- HOW TO COMPLETE THIS TASK -
Print, in exact form, the lines below from the one containing "been reduced greatly, the" through the one containing "burden has been", and omit all others.
────────────────────
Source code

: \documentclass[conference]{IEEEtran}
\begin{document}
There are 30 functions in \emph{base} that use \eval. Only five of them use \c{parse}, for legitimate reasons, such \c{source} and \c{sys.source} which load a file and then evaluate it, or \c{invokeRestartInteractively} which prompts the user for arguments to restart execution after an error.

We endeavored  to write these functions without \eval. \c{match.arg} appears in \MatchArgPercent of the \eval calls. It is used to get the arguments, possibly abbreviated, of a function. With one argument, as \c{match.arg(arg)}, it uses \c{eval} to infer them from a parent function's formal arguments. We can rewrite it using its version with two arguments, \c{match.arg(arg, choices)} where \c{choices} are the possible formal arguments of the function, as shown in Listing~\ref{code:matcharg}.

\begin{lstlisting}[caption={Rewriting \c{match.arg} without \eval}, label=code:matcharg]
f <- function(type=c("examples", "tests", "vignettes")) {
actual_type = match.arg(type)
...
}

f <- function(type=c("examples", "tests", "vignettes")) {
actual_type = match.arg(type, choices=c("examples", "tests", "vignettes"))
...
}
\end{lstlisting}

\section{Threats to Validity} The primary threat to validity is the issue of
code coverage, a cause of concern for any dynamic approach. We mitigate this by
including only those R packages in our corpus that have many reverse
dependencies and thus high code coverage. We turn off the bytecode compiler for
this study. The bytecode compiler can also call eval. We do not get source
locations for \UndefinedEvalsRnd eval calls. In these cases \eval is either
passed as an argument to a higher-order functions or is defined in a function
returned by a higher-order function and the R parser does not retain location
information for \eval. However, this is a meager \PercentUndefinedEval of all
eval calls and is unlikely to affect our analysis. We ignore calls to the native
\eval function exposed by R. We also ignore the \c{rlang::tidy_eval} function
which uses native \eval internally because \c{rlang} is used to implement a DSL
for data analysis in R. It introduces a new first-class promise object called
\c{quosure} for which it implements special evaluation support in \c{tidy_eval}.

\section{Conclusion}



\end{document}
────────────────────
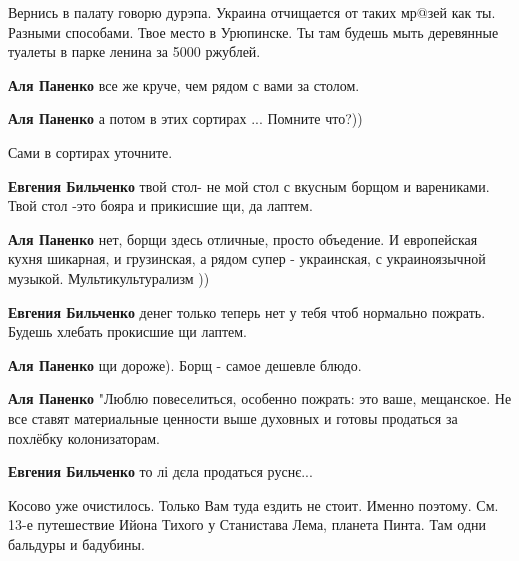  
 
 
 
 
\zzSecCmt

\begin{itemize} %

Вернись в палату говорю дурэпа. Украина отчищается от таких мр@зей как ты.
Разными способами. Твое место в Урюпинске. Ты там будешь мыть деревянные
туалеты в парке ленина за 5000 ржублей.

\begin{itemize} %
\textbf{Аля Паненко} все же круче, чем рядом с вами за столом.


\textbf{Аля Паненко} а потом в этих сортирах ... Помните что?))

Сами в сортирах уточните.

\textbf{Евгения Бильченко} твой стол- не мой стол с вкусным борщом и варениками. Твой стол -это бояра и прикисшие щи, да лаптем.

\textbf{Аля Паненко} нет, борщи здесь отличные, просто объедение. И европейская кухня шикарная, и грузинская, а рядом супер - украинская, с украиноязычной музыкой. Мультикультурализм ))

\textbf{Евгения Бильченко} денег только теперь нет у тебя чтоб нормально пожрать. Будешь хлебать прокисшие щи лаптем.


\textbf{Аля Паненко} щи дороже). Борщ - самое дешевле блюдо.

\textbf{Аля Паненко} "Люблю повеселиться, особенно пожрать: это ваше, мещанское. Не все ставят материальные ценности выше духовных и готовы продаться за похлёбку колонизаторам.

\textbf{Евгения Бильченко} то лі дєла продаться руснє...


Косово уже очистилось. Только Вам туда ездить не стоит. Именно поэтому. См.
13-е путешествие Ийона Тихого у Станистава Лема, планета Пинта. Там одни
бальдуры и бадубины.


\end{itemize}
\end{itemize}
────────────────────
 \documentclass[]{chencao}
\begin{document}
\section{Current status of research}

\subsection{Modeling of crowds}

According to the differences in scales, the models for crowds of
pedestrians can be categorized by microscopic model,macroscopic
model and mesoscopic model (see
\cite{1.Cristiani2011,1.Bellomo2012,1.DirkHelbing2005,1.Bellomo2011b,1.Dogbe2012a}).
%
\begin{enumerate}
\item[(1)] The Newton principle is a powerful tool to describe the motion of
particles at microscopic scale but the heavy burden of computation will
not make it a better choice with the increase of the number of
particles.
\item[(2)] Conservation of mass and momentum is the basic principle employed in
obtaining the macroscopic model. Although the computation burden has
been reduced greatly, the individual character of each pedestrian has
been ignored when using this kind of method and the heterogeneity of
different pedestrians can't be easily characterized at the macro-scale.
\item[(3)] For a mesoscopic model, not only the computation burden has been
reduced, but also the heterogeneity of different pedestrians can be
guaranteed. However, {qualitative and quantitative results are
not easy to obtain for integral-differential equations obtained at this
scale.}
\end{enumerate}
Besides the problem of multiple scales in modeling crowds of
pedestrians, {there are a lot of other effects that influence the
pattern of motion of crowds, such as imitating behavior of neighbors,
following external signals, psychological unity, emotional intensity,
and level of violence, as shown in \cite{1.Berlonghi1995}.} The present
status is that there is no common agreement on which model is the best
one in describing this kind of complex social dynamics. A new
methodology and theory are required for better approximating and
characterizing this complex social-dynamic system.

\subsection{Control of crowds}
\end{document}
────────────────────
- RESPONSE BOX -
been reduced greatly, the individual character of each pedestrian has
been ignored when using this kind of method and the heterogeneity of
different pedestrians can't be easily characterized at the macro-scale.
\item[(3)] For a mesoscopic model, not only the computation burden has been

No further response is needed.